> _How to complete this task_: Below are records; please give the number of their lines that contain the string "solutions", and only that number.

[Dataset entries]
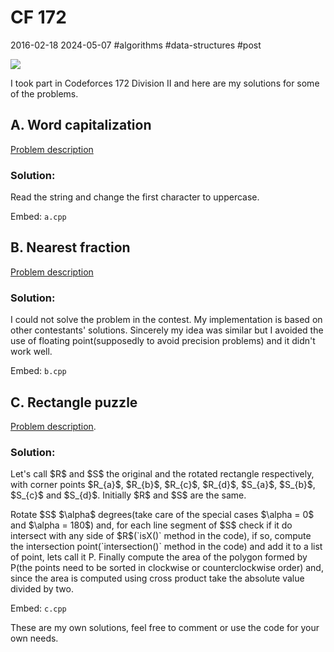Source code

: # CF 172
2016-02-18 2024-05-07 #algorithms #data-structures #post

![](/cf-172/codeforces_logo.png)

<p>I took part in Codeforces 172 Division II and here are my solutions for some of the problems.</p>

## A. Word capitalization

<a href="http://www.codeforces.com/contest/281/problem/A" title="Word capitalization">Problem description</a>
### Solution:

<p>Read the string and change the first character to uppercase.</p>

Embed: `a.cpp`

## B. Nearest fraction

<a href="http://www.codeforces.com/contest/281/problem/B" title="Nearest fraction">Problem description</a>

### Solution:

<p>I could not solve the problem in the contest. My implementation is based on other contestants' solutions. Sincerely my idea was similar but I avoided the use of floating point(supposedly to avoid precision problems) and it didn't work well.</p>

Embed: `b.cpp`

## C. Rectangle puzzle

<a href="http://codeforces.com/contest/281/problem/C" title="Rectangle puzzle">Problem description</a>.

### Solution:

<p>Let's call $R$ and $S$ the original and the rotated rectangle respectively, with corner points $R_{a}$, $R_{b}$, $R_{c}$, $R_{d}$, $S_{a}$, $S_{b}$, $S_{c}$ and $S_{d}$. Initially $R$ and $S$ are the same.</p>

<p>Rotate $S$ $\alpha$ degrees(take care of the special cases $\alpha = 0$ and $\alpha = 180$) and, for each line segment of $S$ check if it do intersect with any side of $R$(`isX()` method in the code), if so, compute the intersection point(`intersection()` method in the code) and add it to a list of point, lets call it P. Finally compute the area of the polygon formed by P(the points need to be sorted in clockwise or counterclockwise  order) and, since the area is computed using cross product take the absolute value divided by two.</p>

Embed: `c.cpp`

<p>These are my own solutions, feel free to comment or use the code for your own needs.</p>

> _Result for this exercise_: 3